Exercise materials section start

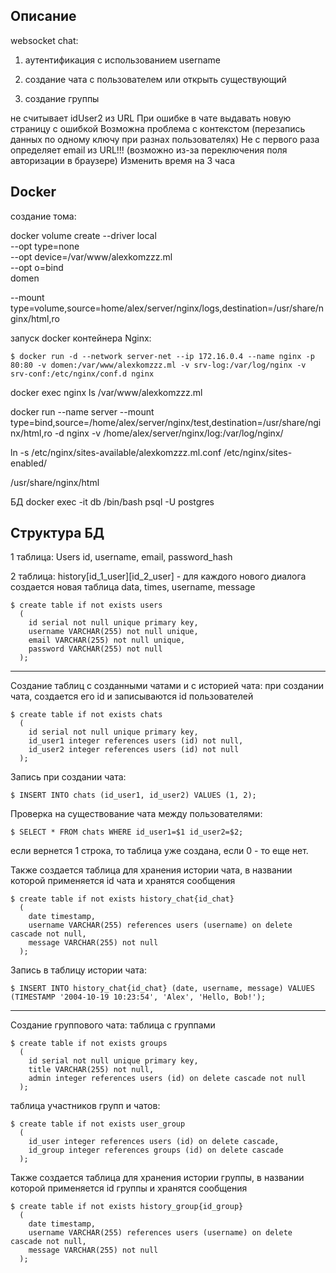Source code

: 
## Описание
  websocket chat:
  1. аутентификация с использованием username


  3. создание чата с пользователем или открыть существующий
  
  4. создание группы 

  не считывает idUser2 из URL
  При ошибке в чате выдавать новую страницу с ошибкой
  Возможна проблема с контекстом (перезапись данных по одному ключу при разнах пользователях)
  Не с первого раза определяет email из URL!!! (возможно из-за переключения поля авторизации в браузере)
  Изменить время на 3 часа

## Docker

создание тома:

docker volume create --driver local \
  --opt type=none \
  --opt device=/var/www/alexkomzzz.ml \
  --opt o=bind \
  domen

  --mount type=volume,source=home/alex/server/nginx/logs,destination=/usr/share/nginx/html,ro

запуск docker контейнера Nginx:

    $ docker run -d --network server-net --ip 172.16.0.4 --name nginx -p 80:80 -v domen:/var/www/alexkomzzz.ml -v srv-log:/var/log/nginx -v srv-conf:/etc/nginx/conf.d nginx

docker exec nginx ls /var/www/alexkomzzz.ml


docker run --name server --mount type=bind,source=/home/alex/server/nginx/test,destination=/usr/share/nginx/html,ro -d nginx
-v /home/alex/server/nginx/log:/var/log/nginx/


ln -s /etc/nginx/sites-available/alexkomzzz.ml.conf /etc/nginx/sites-enabled/


/usr/share/nginx/html


 БД
docker exec -it db /bin/bash
psql -U postgres

## Структура БД

1 таблица: Users
  id, username, email, password_hash

2 таблица: history[id_1_user][id_2_user] - для каждого нового диалога создается новая таблица
  data, times, username, message

    $ create table if not exists users
      ( 
        id serial not null unique primary key, 
        username VARCHAR(255) not null unique,
        email VARCHAR(255) not null unique,
        password VARCHAR(255) not null
      );
   <!-- chats INTEGER[] -->

 <!-- для того, чтобы определять, с каким пользователем уже есть чат, создадим в таблице users поле с id пользователями, с котороми создан чат
  1 user

    {
    "username": "Alex",
    "email": "komalex",
    "password": "qwerty"
    } -->

  <!-- изменение массива:

    $ UPDATE users SET chats[cardinality(chats) + 1] = 1 WHERE id = 1;

  поиск в массиве:

    $ SELECT id FROM users WHERE {id_user2} = ANY (chats) AND id = {id_user1}; -->

_____________________________________________________
  Cоздание таблиц с созданными чатами и с историей чата:
   при создании чата, создается его id и записываются id пользователей

    $ create table if not exists chats
      ( 
        id serial not null unique primary key, 
        id_user1 integer references users (id) not null,
        id_user2 integer references users (id) not null
      );  

  Запись при создании чата:

    $ INSERT INTO chats (id_user1, id_user2) VALUES (1, 2);

  Проверка на существование чата между пользователями:

    $ SELECT * FROM chats WHERE id_user1=$1 id_user2=$2;

если вернется 1 строка, то таблица уже создана, если 0 - то еще нет.



  Также создается таблица для хранения истории чата, в названии которой применяется id чата и хранятся сообщения

    $ create table if not exists history_chat{id_chat}
      (  
        date timestamp,
        username VARCHAR(255) references users (username) on delete cascade not null,
        message VARCHAR(255) not null
      );      


  Запись в таблицу истории чата:

    $ INSERT INTO history_chat{id_chat} (date, username, message) VALUES (TIMESTAMP '2004-10-19 10:23:54', 'Alex', 'Hello, Bob!');

______________________________________________________
Создание группового чата:
  таблица с группами

    $ create table if not exists groups
      ( 
        id serial not null unique primary key, 
        title VARCHAR(255) not null,
        admin integer references users (id) on delete cascade not null
      );  

таблица участников групп и чатов:

    $ create table if not exists user_group
      ( 
        id_user integer references users (id) on delete cascade,
        id_group integer references groups (id) on delete cascade
      );  

  Также создается таблица для хранения истории группы, в названии которой применяется id группы и хранятся сообщения

    $ create table if not exists history_group{id_group}
      (  
        date timestamp,
        username VARCHAR(255) references users (username) on delete cascade not null,
        message VARCHAR(255) not null
      );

Exercise materials section end

▶ How to complete this task
The records are given above. Copy each line in them that holds "пользователями".

▶ Your solution
 <!-- для того, чтобы определять, с каким пользователем уже есть чат, создадим в таблице users поле с id пользователями, с котороми создан чат
  Проверка на существование чата между пользователями:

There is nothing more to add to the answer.